If I was to add in another pathway to make the whole system much more resilient I would connect up nodes 033, 040,069 and 061 to make another loop for the entire system (and also short circuit quite a number of routes from bottom left of the graph to the bottom right of graph, possibly making the whole system more efficient at the same time.) This would also give quite a few more different routes through the system on the north-south access so to speak.
Maybe in a future article you could give some statistics on how this new route changes the dynamics of the whole graph connectivity wise and resiliency wise.

Jack Vinson said...

Hey Valdis! There are at least two pairs of breaking points: 044 + 047 and 004 + 032. We don't know enough about the people behind the nodes to say which would be "better" breaking points. Even breaking one node could create minor chaos by making the paths much longer.

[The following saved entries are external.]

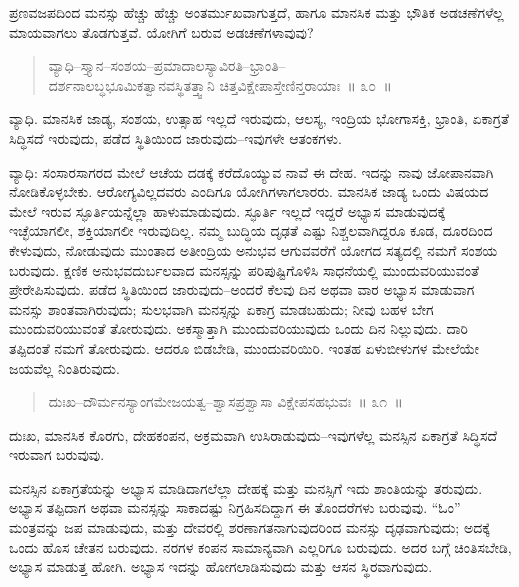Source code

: ಪ್ರಣವಜಪದಿಂದ ಮನಸ್ಸು ಹೆಚ್ಚು ಹೆಚ್ಚು ಅಂತರ್ಮುಖವಾಗುತ್ತದೆ, ಹಾಗೂ ಮಾನಸಿಕ ಮತ್ತು ಭೌತಿಕ ಅಡಚಣೆಗಳೆಲ್ಲ ಮಾಯವಾಗಲು ತೊಡಗುತ್ತವೆ. ಯೋಗಿಗೆ ಬರುವ ಅಡಚಣೆಗಳಾವುವು?

\begin{verse}
ವ್ಯಾಧಿ–ಸ್ತ್ಯಾನ–ಸಂಶಯ–ಪ್ರಮಾದಾಲಸ್ಯಾವಿರತಿ–ಭ್ರಾಂತಿ–\\ದರ್ಶನಾಲಬ್ಧಭೂಮಿಕತ್ವಾನವಸ್ಥಿತತ್ತ್ವಾನಿ ಚಿತ್ತವಿಕ್ಷೇಪಾಸ್ತೇಣಿನ್ತರಾಯಾಃ~॥ ೩೦~॥
\end{verse}

\vspace{-0.3cm}

ವ್ಯಾಧಿ. ಮಾನಸಿಕ ಜಾಡ್ಯ, ಸಂಶಯ, ಉತ್ಸಾಹ ಇಲ್ಲದೆ ಇರುವುದು, ಆಲಸ್ಯ, ಇಂದ್ರಿಯ ಭೋಗಾಸಕ್ತಿ, ಭ್ರಾಂತಿ, ಏಕಾಗ್ರತೆ ಸಿದ್ಧಿಸದೆ ಇರುವುದು, ಪಡೆದ ಸ್ಥಿತಿಯಿಂದ ಜಾರುವುದು–ಇವುಗಳೇ ಆತಂಕಗಳು. 

ವ್ಯಾಧಿ: ಸಂಸಾರಸಾಗರದ ಮೇಲೆ ಆಚೆಯ ದಡಕ್ಕೆ ಕರೆದೊಯ್ಯುವ ನಾವೆ ಈ ದೇಹ. ಇದನ್ನು ನಾವು ಜೋಪಾನವಾಗಿ ನೋಡಿಕೊಳ್ಳಬೇಕು. ಆರೋಗ್ಯವಿಲ್ಲದವರು ಎಂದಿಗೂ ಯೋಗಿಗಳಾಗಲಾರರು. ಮಾನಸಿಕ ಜಾಡ್ಯ ಒಂದು ವಿಷಯದ ಮೇಲೆ ಇರುವ ಸ್ಫೂರ್ತಿಯನ್ನೆಲ್ಲಾ ಹಾಳುಮಾಡುವುದು. ಸ್ಫೂರ್ತಿ ಇಲ್ಲದೆ ಇದ್ದರೆ ಅಭ್ಯಾಸ ಮಾಡುವುದಕ್ಕೆ ಇಚ್ಛೆಯಾಗಲೀ, ಶಕ್ತಿಯಾಗಲೀ ಇರುವುದಿಲ್ಲ. ನಮ್ಮ ಬುದ್ಧಿಯ ದೃಢತೆ ಎಷ್ಟು ನಿಶ್ಚಲವಾಗಿದ್ದರೂ ಕೂಡ, ದೂರದಿಂದ ಕೇಳುವುದು, ನೋಡುವುದು ಮುಂತಾದ ಅತೀಂದ್ರಿಯ ಅನುಭವ ಆಗುವವರೆಗೆ ಯೋಗದ ಸತ್ಯದಲ್ಲಿ ನಮಗೆ ಸಂಶಯ ಬರುವುದು. ಕ್ಷಣಿಕ ಅನುಭವ\break ದುರ್ಬಲವಾದ ಮನಸ್ಸನ್ನು ಪರಿಪುಷ್ಟಿಗೊಳಿಸಿ ಸಾಧನೆಯಲ್ಲಿ ಮುಂದುವರಿಯುವಂತೆ ಪ್ರೇರೇಪಿಸುವುದು. ಪಡೆದ ಸ್ಥಿತಿಯಿಂದ ಜಾರುವುದು–ಅಂದರೆ ಕೆಲವು ದಿನ ಅಥವಾ ವಾರ ಅಭ್ಯಾಸ ಮಾಡುವಾಗ ಮನಸ್ಸು ಶಾಂತವಾಗಿರುವುದು; ಸುಲಭವಾಗಿ ಮನಸ್ಸನ್ನು ಏಕಾಗ್ರ ಮಾಡಬಹುದು; ನೀವು ಬಹಳ ಬೇಗ ಮುಂದುವರಿಯುವಂತೆ ತೋರುವುದು. ಅಕಸ್ಮಾತ್ತಾಗಿ ಮುಂದುವರಿಯುವುದು ಒಂದು ದಿನ ನಿಲ್ಲುವುದು. ದಾರಿ ತಪ್ಪಿದಂತೆ ನಮಗೆ ತೋರುವುದು. ಆದರೂ ಬಿಡಬೇಡಿ, ಮುಂದುವರಿಯಿರಿ. ಇಂತಹ ಏಳುಬೀಳುಗಳ ಮೇಲೆಯೇ ಜಯವೆಲ್ಲ ನಿಂತಿರುವುದು. 

\vspace{-0.3cm}

\begin{verse}
ದುಃಖ–ದೌರ್ಮನಸ್ಯಾಂಗಮೇಜಯತ್ವ–ಶ್ವಾಸಪ್ರಶ್ವಾಸಾ ವಿಕ್ಷೇಪಸಹಭುವಃ~॥ ೩೧~॥
\end{verse}

\vspace{-0.3cm}

ದುಃಖ, ಮಾನಸಿಕ ಕೊರಗು, ದೇಹಕಂಪನ, ಅಕ್ರಮವಾಗಿ ಉಸಿರಾಡುವುದು–ಇವುಗಳೆಲ್ಲ ಮನಸ್ಸಿನ ಏಕಾಗ್ರತೆ ಸಿದ್ಧಿಸದೆ ಇರುವಾಗ ಬರುವುವು. 

ಮನಸ್ಸಿನ ಏಕಾಗ್ರತೆಯನ್ನು ಅಭ್ಯಾಸ ಮಾಡಿದಾಗಲೆಲ್ಲಾ ದೇಹಕ್ಕೆ ಮತ್ತು ಮನಸ್ಸಿಗೆ ಇದು ಶಾಂತಿಯನ್ನು ತರುವುದು. ಅಭ್ಯಾಸ ತಪ್ಪಿದಾಗ ಅಥವಾ ಮನಸ್ಸನ್ನು ಸಾಕಾದಷ್ಟು ನಿಗ್ರಹಿಸದಿದ್ದಾಗ ಈ ತೊಂದರೆಗಳು ಬರುವುವು. “ಓಂ” ಮಂತ್ರವನ್ನು ಜಪ ಮಾಡುವುದು, ಮತ್ತು ದೇವರಲ್ಲಿ ಶರಣಾಗತನಾಗುವುದರಿಂದ ಮನಸ್ಸು ದೃಢವಾಗುವುದು; ಅದಕ್ಕೆ ಒಂದು ಹೊಸ ಚೇತನ ಬರುವುದು. ನರಗಳ ಕಂಪನ ಸಾಮಾನ್ಯವಾಗಿ ಎಲ್ಲರಿಗೂ ಬರುವುದು. ಅದರ ಬಗ್ಗೆ ಚಿಂತಿಸಬೇಡಿ, ಅಭ್ಯಾಸ ಮಾಡುತ್ತ ಹೋಗಿ. ಅಭ್ಯಾಸ ಇದನ್ನು ಹೋಗಲಾಡಿಸುವುದು ಮತ್ತು ಆಸನ ಸ್ಥಿರವಾಗುವುದು.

Where to add connections? Look for places to shorten the paths - and to the point of the post, make some redundant paths. Far left to far right. That glob of people on the bottom right could be connected into the rest of the network better. ...

Anonymous said...

37 and 4?

Vera Monteiro said...

Hi Valdis,
and how does density relates to resilience, on a network infrastructure?

Vera Monteiro said...

Hi Valdis,
Thanks for sharing this great post. My question is how does resilience relates to density, on a network infrastructure?
Is it more density always synonymous of more resilience?

Valdis Krebs said...


Good question! More Density does NOT mean more resilience, after a certain point. And the density can not be random.

The key is lowering the network horizon and increasing the number of alternate paths... to a point. So initially more density is usually better, but after a point (no magical number here!) more density does not add value and starts to take away value and increase burden.


kevindoylejones said...

It's really wave management; it's a fluid and dynamic space, and needs to be managed topographically as what it is.